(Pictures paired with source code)

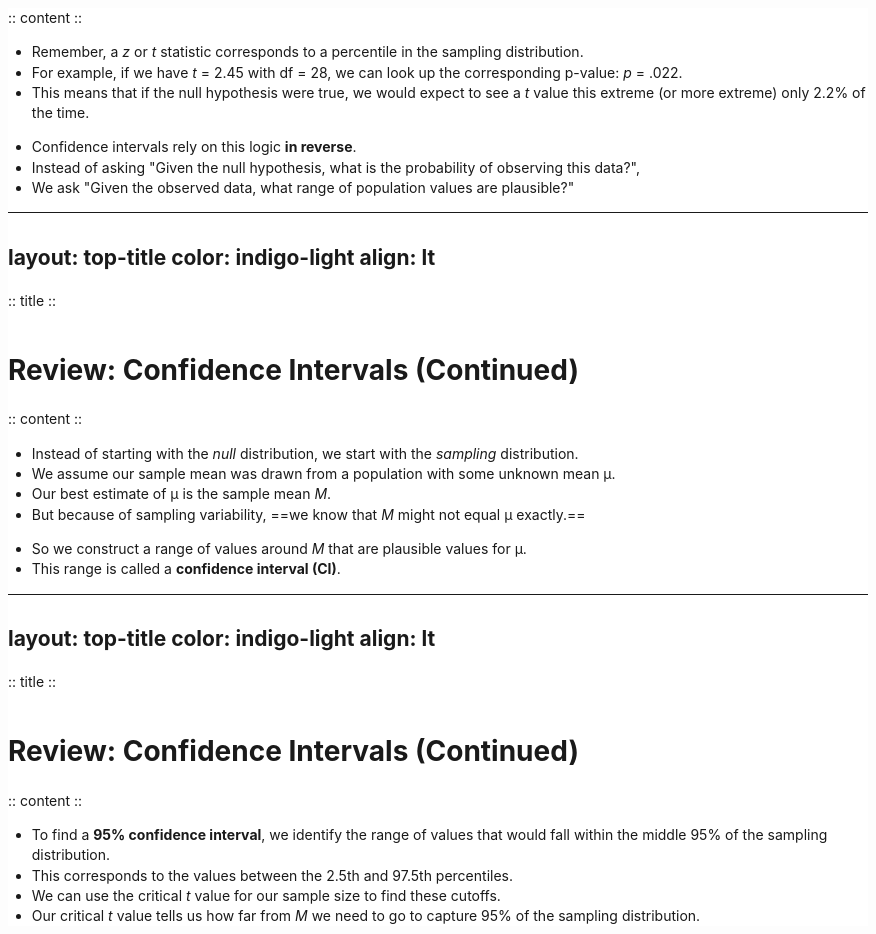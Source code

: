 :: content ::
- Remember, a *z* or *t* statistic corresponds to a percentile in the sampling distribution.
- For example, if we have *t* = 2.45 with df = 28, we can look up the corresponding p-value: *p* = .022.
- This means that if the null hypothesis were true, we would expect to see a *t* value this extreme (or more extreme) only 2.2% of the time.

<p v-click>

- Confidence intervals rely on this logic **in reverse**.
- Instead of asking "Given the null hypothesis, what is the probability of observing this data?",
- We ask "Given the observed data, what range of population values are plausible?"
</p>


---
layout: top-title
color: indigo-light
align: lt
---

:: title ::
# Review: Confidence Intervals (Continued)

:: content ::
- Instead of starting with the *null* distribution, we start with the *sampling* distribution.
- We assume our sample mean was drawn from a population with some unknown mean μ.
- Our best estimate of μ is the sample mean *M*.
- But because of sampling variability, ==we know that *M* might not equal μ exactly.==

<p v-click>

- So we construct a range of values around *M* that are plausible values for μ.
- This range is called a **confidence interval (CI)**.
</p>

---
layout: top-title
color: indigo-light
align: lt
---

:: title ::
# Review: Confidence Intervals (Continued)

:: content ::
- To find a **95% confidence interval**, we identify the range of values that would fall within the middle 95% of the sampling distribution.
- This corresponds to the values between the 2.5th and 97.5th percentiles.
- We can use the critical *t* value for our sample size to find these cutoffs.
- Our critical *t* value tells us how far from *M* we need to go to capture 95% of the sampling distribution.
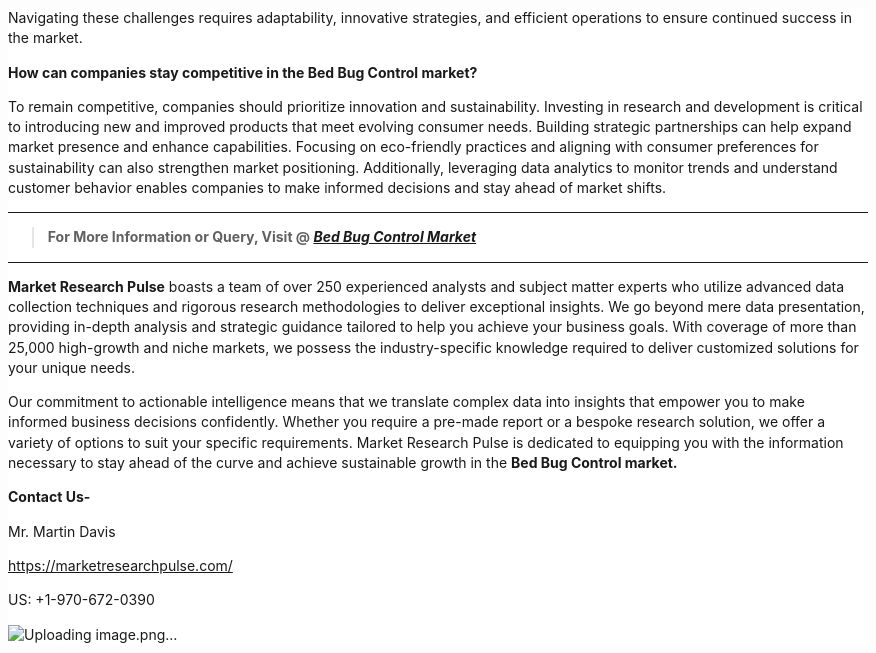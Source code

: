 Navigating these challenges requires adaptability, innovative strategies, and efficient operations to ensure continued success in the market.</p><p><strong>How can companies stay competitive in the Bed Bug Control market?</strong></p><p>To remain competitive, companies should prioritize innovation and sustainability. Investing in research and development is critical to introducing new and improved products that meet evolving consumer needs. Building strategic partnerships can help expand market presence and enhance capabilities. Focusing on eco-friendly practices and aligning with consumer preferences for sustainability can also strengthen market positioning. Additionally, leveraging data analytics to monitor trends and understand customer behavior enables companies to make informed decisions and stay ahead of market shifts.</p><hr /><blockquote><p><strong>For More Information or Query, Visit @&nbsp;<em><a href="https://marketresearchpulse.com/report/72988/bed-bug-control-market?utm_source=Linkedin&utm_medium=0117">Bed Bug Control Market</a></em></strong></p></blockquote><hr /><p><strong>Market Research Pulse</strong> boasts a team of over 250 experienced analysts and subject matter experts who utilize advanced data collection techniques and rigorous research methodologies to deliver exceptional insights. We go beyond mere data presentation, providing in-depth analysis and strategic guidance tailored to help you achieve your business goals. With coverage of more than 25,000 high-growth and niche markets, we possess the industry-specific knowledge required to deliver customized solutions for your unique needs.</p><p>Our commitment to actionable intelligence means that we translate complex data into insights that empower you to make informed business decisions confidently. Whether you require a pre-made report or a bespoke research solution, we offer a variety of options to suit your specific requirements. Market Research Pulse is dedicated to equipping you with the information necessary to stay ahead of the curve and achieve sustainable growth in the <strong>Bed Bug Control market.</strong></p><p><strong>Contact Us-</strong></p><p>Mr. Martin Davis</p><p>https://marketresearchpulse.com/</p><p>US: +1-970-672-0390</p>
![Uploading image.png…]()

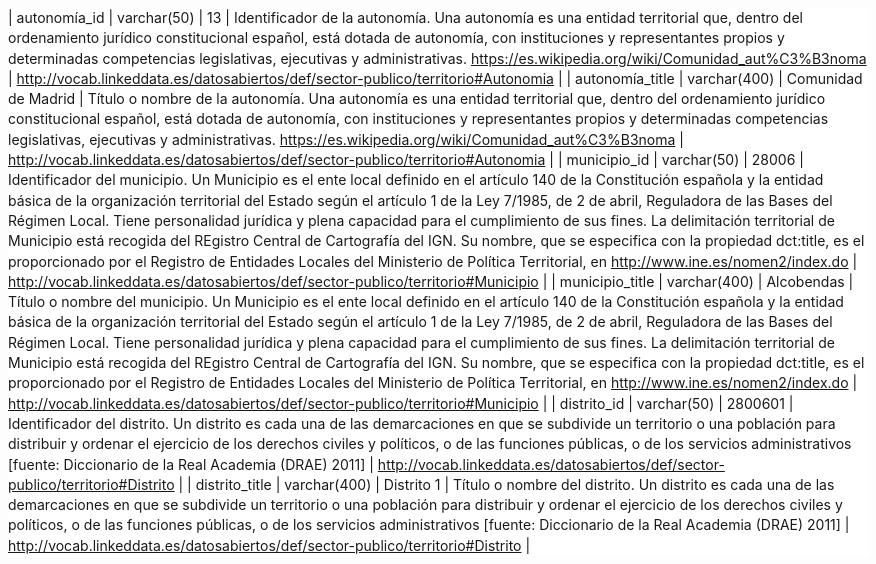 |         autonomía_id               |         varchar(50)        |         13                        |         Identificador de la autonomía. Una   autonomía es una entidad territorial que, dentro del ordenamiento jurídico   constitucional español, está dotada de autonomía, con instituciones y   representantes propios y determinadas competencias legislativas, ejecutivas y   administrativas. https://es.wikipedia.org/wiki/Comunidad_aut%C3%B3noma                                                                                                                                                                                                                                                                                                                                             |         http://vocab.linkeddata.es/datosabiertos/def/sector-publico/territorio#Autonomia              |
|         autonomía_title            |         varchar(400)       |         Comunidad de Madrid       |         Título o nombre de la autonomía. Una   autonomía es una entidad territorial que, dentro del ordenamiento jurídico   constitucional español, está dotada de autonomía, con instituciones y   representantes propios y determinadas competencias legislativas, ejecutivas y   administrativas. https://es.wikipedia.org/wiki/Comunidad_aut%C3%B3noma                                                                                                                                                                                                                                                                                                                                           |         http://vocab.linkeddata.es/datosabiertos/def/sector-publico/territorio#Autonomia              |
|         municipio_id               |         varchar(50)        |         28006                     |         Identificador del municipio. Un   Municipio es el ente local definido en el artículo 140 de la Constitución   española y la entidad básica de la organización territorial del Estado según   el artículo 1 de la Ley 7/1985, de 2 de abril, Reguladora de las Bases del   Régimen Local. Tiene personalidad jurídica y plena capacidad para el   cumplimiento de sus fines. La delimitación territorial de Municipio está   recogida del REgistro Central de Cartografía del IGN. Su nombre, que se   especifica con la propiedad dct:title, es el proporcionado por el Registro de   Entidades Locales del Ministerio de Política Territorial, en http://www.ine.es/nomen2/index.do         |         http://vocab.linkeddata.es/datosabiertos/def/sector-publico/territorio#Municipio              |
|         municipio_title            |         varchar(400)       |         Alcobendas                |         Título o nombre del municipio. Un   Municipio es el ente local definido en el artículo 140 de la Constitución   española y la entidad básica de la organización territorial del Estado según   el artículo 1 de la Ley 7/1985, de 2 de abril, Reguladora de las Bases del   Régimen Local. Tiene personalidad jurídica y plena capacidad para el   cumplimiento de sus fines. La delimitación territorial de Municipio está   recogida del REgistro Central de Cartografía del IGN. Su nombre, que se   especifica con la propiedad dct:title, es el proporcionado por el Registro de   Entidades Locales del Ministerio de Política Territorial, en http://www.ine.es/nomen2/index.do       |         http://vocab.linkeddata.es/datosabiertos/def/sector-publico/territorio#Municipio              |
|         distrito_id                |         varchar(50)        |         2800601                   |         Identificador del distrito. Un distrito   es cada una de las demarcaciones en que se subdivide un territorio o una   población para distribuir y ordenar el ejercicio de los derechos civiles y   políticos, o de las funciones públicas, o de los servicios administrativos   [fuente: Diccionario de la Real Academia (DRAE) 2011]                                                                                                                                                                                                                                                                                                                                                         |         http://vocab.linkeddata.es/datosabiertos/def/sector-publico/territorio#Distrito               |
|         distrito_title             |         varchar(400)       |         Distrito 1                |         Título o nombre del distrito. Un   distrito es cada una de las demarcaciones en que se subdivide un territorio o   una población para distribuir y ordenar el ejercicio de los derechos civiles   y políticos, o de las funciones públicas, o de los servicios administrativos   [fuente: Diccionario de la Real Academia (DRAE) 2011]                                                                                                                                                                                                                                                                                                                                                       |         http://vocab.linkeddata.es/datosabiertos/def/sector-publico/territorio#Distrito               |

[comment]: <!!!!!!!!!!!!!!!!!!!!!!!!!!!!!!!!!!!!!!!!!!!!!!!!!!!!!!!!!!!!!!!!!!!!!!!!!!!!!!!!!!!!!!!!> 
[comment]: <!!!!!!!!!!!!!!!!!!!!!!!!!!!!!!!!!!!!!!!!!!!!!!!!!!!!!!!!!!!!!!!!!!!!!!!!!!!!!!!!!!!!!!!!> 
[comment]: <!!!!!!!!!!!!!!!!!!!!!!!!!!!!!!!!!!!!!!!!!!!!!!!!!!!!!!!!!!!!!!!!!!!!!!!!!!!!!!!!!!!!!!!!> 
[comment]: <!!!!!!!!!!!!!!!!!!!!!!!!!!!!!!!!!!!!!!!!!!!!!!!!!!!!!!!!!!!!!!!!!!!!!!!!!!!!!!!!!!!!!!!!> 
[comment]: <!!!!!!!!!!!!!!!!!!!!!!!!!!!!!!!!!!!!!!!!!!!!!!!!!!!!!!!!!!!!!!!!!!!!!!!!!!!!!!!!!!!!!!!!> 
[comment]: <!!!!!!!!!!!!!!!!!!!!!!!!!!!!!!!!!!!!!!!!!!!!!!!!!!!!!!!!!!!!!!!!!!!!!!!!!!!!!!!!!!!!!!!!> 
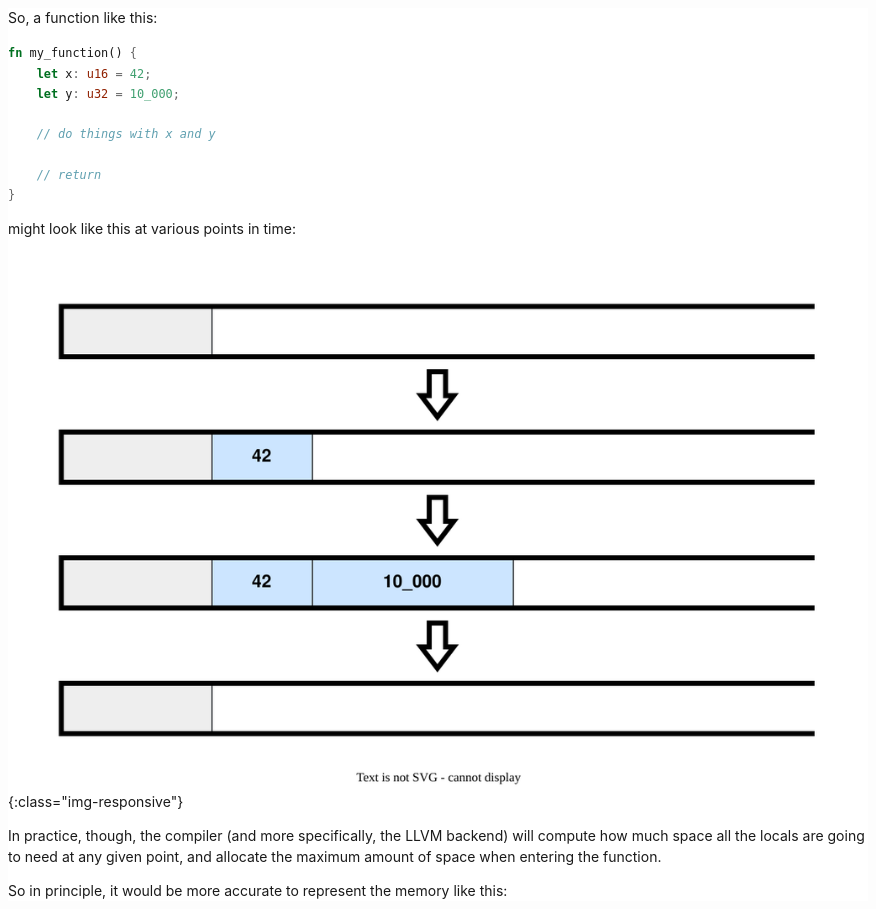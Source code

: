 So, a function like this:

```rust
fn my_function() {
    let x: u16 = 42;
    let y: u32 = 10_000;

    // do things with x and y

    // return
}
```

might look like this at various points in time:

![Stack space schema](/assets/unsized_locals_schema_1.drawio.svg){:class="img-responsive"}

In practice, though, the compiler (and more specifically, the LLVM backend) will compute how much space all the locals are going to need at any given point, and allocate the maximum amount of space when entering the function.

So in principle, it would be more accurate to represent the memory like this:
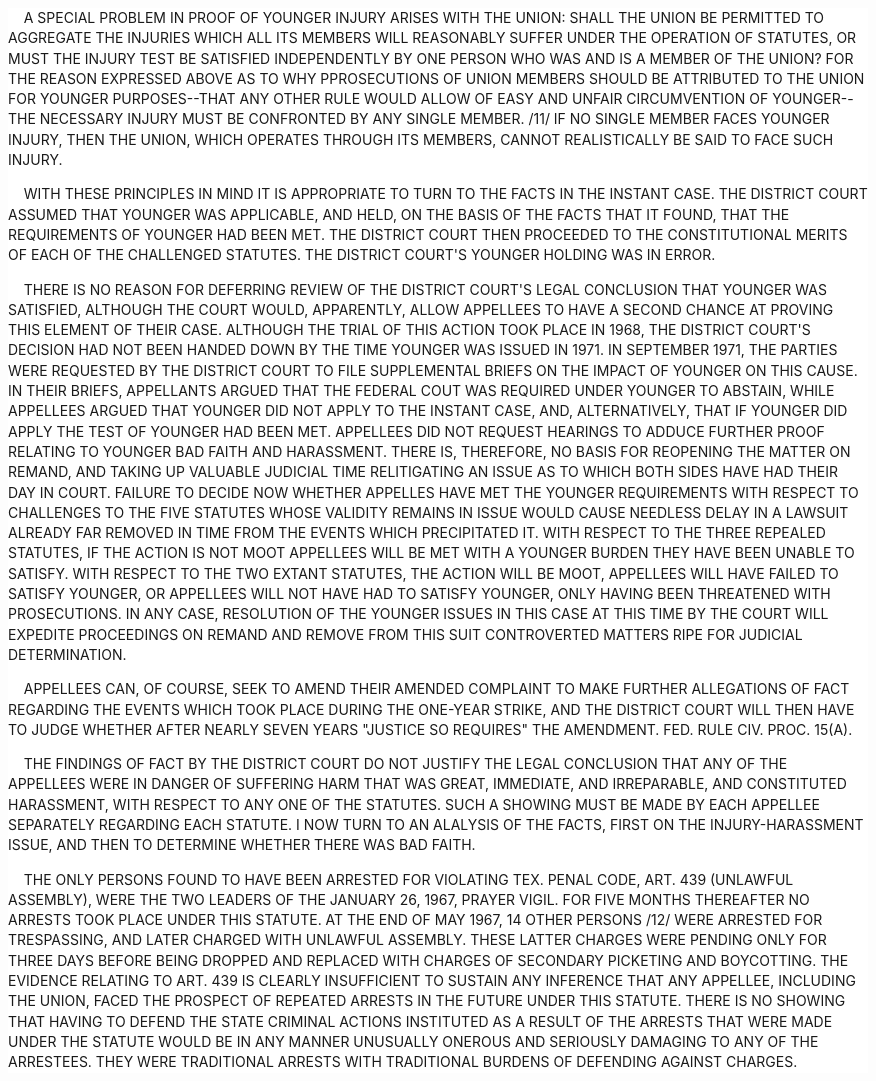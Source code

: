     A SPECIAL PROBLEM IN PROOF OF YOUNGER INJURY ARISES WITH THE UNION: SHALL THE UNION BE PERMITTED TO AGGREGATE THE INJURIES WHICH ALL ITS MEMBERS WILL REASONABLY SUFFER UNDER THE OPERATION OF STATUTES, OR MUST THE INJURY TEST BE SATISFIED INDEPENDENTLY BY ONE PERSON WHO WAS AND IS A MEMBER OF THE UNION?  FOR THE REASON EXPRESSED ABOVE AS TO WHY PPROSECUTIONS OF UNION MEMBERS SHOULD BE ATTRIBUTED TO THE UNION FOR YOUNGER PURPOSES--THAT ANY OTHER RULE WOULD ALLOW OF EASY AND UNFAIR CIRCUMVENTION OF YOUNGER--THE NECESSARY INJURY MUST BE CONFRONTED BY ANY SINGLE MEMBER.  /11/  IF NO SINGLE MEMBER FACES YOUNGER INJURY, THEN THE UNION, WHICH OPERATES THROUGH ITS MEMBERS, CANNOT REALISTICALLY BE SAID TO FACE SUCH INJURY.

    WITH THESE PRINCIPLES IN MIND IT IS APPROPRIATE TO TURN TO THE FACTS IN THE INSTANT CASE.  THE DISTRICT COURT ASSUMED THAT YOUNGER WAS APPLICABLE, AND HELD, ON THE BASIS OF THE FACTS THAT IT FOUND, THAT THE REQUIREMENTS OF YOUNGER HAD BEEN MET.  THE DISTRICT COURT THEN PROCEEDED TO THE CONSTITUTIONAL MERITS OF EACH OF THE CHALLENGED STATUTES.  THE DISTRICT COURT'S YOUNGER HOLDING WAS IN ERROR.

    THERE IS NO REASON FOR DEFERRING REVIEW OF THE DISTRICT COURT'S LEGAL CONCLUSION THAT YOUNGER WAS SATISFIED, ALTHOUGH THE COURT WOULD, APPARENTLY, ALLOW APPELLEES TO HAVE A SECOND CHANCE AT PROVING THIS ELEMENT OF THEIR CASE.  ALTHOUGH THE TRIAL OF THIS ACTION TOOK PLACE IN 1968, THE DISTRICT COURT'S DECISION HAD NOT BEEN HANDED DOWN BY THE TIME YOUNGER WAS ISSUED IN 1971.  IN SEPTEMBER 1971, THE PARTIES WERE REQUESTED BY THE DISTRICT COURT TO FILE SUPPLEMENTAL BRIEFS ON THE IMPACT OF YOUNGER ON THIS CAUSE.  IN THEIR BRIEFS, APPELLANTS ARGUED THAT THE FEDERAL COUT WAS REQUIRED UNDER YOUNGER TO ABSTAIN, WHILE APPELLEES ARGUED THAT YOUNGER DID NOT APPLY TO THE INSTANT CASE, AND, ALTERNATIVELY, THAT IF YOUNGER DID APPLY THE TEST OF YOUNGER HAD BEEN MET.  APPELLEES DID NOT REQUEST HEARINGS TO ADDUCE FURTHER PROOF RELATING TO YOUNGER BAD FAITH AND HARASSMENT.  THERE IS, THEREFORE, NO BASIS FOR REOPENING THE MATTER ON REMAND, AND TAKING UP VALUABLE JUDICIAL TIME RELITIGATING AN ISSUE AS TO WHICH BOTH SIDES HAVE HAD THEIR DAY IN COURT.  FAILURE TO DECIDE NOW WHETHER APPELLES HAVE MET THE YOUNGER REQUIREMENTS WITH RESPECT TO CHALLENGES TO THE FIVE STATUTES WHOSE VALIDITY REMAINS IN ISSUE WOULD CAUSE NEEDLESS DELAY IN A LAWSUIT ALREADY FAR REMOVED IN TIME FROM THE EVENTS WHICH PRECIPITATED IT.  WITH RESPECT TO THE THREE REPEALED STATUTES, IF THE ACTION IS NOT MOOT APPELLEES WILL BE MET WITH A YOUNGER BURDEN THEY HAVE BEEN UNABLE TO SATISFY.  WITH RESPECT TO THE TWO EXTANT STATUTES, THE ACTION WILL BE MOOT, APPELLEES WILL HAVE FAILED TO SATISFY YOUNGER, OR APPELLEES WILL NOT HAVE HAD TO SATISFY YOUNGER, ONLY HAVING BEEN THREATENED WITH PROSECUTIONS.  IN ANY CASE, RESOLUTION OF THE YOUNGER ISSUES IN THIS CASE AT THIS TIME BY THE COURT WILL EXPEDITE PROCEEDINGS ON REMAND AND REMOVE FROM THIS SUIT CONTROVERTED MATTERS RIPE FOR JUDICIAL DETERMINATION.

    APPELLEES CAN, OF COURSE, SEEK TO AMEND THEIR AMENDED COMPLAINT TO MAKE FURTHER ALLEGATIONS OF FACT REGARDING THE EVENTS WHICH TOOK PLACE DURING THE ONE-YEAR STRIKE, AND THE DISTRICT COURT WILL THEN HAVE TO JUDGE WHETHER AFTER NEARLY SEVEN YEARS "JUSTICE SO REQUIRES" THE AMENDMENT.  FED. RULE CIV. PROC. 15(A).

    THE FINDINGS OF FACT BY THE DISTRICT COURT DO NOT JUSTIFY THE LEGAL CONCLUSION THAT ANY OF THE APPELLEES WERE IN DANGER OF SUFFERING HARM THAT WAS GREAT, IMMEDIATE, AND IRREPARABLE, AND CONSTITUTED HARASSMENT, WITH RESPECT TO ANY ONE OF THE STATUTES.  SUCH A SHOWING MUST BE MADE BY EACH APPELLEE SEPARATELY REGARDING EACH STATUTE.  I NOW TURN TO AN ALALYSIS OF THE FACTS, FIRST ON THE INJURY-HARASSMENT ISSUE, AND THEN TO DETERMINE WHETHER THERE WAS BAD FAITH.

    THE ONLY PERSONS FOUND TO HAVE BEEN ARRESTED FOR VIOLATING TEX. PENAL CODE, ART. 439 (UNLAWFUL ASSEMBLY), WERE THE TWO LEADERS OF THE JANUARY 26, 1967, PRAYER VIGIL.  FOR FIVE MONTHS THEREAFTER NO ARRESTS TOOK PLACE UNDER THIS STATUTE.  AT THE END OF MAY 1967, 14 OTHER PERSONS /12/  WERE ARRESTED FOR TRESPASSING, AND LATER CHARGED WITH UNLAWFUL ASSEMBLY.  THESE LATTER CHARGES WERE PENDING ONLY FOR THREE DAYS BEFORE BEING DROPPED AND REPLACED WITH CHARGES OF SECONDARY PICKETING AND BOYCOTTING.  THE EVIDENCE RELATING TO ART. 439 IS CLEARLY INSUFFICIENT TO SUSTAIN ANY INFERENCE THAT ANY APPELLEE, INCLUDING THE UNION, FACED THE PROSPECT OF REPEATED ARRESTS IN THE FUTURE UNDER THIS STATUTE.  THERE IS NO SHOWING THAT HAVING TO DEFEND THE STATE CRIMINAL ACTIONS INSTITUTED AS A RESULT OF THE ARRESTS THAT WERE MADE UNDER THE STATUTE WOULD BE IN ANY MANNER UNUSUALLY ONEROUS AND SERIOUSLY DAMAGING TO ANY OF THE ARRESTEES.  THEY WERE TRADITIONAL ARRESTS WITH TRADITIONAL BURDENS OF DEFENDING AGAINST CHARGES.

# Task
Begin at the first line of the data above and repeat each line exactly, stopping after the line containing "- Instead of starting". Omit the pictures.

# Reply
Source code

: :: content ::
- Remember, a *z* or *t* statistic corresponds to a percentile in the sampling distribution.
- For example, if we have *t* = 2.45 with df = 28, we can look up the corresponding p-value: *p* = .022.
- This means that if the null hypothesis were true, we would expect to see a *t* value this extreme (or more extreme) only 2.2% of the time.

<p v-click>

- Confidence intervals rely on this logic **in reverse**.
- Instead of asking "Given the null hypothesis, what is the probability of observing this data?",
- We ask "Given the observed data, what range of population values are plausible?"
</p>


---
layout: top-title
color: indigo-light
align: lt
---

:: title ::
# Review: Confidence Intervals (Continued)

:: content ::
- Instead of starting with the *null* distribution, we start with the *sampling* distribution.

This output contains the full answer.